For the record, I consider myself “bi”. I am married with kids, and find a beautiful woman very sexually alluring. However, I also enjoy my “man time” with a regular buddy a new friend I may have met. For those of you who can’t understand it, it is something difficult to understand, but only if you let it be. Fortunately for me, my wife knows about me, and is accepting of it. She has even gone and purchased clothes for me to wear when she has gone out to a club with me, or to a CD/TG event. Just try not to be so judgemental of a man in drag when you see them. Perhaps, it has been difficult enough to get to the “place” they currently are. FYI, I have been doing this to various degrees for over 20 years now, and maybe just “playing” with ladies clothes for 30 years plus. I don’t guess it will ever change with me. Like Duke said earlier “If it feels good, do it.”
And it certainly does feel good!!!
Please let us not confuse drag queens and cross dressers. Where cross dressers get sexual satisfaction, drag queens only do it for entertainment purposes. I know many drag queens, including myself who couldn’t be more masculine in bed. Total tops and fully aggressive.
Wong Foo: cross dressers don’t do it for sexual satisfaction necessarily.
I’m afraid i am a believer that the clothes do NOT make the man. I’m not turned on by clothes, but i am turned on by nudity… So wear your leather (or your panties) for yourself – take them off for me! 🙂
I grew up in a very small neighborhood that had only three openly gay males that lived there and they dressed in drag most of the time. At that time I had no idea what it was call but no one I knew gave them much grief. I do know my family didn’t approve of my being so, as they put it, “sissified.” I couldn’t wait to get away from there because I had read that there were places where people like me were more accepted and plentiful. I found out when I left and went to college.
I was soon approached on campus and was taken that same night to my 1st gay bar. I was amazed and also meet the 1st openly gay man that I fell in love with. Don’t get me wrong, I was far from being a virgin. I also met the guy that turned me on to drag for the 1st time. Needless to say I became an entertainer and a show headliner that lasted for over 15 years.

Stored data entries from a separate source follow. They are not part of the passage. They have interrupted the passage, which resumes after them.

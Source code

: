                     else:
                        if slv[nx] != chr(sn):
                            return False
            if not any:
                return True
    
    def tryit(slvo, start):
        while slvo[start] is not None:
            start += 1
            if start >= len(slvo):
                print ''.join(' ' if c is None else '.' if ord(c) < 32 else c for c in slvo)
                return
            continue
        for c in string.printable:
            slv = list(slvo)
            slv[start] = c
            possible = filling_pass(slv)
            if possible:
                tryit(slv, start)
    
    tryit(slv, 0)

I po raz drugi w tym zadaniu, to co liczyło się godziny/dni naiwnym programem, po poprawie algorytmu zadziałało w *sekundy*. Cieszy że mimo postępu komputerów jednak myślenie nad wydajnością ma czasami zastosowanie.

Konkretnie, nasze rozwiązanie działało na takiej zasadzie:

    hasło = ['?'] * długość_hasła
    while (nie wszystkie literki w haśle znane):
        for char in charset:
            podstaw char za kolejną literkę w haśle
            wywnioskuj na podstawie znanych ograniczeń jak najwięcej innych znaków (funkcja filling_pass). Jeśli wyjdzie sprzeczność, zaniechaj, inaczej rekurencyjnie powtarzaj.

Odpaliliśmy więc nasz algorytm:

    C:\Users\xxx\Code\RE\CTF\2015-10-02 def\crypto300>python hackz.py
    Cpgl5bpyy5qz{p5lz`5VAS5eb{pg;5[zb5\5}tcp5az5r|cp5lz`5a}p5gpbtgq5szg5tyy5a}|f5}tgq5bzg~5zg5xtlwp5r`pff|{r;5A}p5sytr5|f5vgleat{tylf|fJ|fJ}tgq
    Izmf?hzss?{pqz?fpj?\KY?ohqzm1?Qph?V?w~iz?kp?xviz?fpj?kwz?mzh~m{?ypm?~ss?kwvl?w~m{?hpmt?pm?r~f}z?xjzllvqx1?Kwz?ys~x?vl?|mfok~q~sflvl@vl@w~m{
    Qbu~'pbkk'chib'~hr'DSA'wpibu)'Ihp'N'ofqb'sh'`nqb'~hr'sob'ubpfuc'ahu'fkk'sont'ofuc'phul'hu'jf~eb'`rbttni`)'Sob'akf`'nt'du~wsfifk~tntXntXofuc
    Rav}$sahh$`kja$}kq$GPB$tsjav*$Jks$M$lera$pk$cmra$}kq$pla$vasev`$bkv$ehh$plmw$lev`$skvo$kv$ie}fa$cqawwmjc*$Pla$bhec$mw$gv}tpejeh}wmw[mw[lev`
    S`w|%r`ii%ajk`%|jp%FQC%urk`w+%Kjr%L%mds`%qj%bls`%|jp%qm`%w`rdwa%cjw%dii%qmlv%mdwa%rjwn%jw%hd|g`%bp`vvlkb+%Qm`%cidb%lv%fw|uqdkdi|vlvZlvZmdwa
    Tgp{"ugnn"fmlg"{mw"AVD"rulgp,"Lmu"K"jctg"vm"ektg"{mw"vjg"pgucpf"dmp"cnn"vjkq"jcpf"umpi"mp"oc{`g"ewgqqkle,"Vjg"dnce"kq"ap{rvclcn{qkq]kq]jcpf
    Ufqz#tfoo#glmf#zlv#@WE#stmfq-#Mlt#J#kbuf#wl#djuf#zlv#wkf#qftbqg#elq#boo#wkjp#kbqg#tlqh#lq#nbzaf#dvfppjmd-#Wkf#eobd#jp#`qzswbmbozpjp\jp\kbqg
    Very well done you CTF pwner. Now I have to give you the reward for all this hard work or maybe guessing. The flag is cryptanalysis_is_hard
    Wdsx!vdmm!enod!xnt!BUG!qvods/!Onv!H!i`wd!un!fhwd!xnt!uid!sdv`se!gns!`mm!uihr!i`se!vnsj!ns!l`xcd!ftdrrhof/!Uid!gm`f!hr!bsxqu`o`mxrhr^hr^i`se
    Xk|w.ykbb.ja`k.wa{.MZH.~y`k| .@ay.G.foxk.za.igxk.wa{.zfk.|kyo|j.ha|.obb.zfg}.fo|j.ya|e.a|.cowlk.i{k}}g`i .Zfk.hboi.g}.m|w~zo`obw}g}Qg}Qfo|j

Quite a bit happened during those years. Being a STAR was great but love was missing until I met someone that loved the show scene and me too. We fell in love and his biggest turn-on was watching my transition from male to female and then back again. There was no top or bottom. It was whatever we felt like doing at that moment, and it was great. I was no longer feeling I had to be someone’s bottom bitch. NOT THAT I ALWAYS WAS, ANYWAY. LMAO
I’m just saying this to say, “CLOTHES DON’T ALWAYS MAKE THE MAN.” Use what you got and not as a handle to be flipped over.
I feel like just as the straight world stereotypes us as effeminate, we ourselves confine one another within these cages of hypermasculinity. The straight world, the patriarchal one in which we all exist, equates women as being inferior while men are superior. The same attitude is applied to our culture: Fem = Bad ; Masc = Good. What some fail to realize is that gender expression and gender identity are separate entities.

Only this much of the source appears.